Required action: Among the entries below, extract exactly the lines that run from the one with "### Getting Help" through the one with "- Keep dependencies updated", both ends included.

Saved data entries:
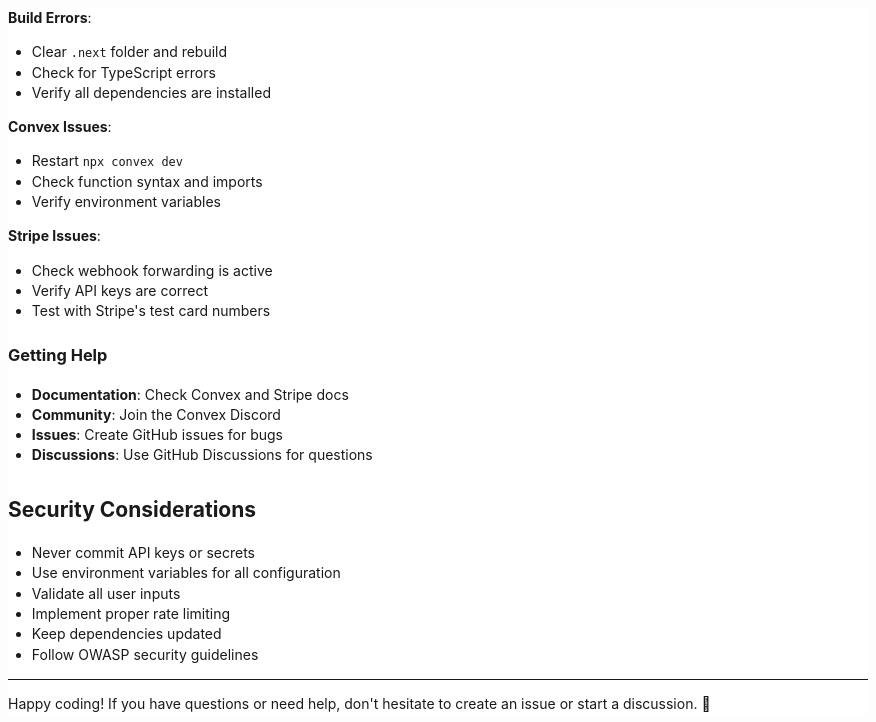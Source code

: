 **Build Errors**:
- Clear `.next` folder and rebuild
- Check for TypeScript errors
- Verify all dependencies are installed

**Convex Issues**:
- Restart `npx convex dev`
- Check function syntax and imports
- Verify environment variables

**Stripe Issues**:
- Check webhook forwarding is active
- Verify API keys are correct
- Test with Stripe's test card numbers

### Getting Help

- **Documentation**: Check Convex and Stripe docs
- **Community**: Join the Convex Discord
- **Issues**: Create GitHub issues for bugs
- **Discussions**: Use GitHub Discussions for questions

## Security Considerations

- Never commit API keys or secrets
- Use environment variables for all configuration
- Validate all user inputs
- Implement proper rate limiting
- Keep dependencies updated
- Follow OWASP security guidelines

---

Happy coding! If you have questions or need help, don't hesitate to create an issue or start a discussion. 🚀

Written answer:
### Getting Help

- **Documentation**: Check Convex and Stripe docs
- **Community**: Join the Convex Discord
- **Issues**: Create GitHub issues for bugs
- **Discussions**: Use GitHub Discussions for questions

## Security Considerations

- Never commit API keys or secrets
- Use environment variables for all configuration
- Validate all user inputs
- Implement proper rate limiting
- Keep dependencies updated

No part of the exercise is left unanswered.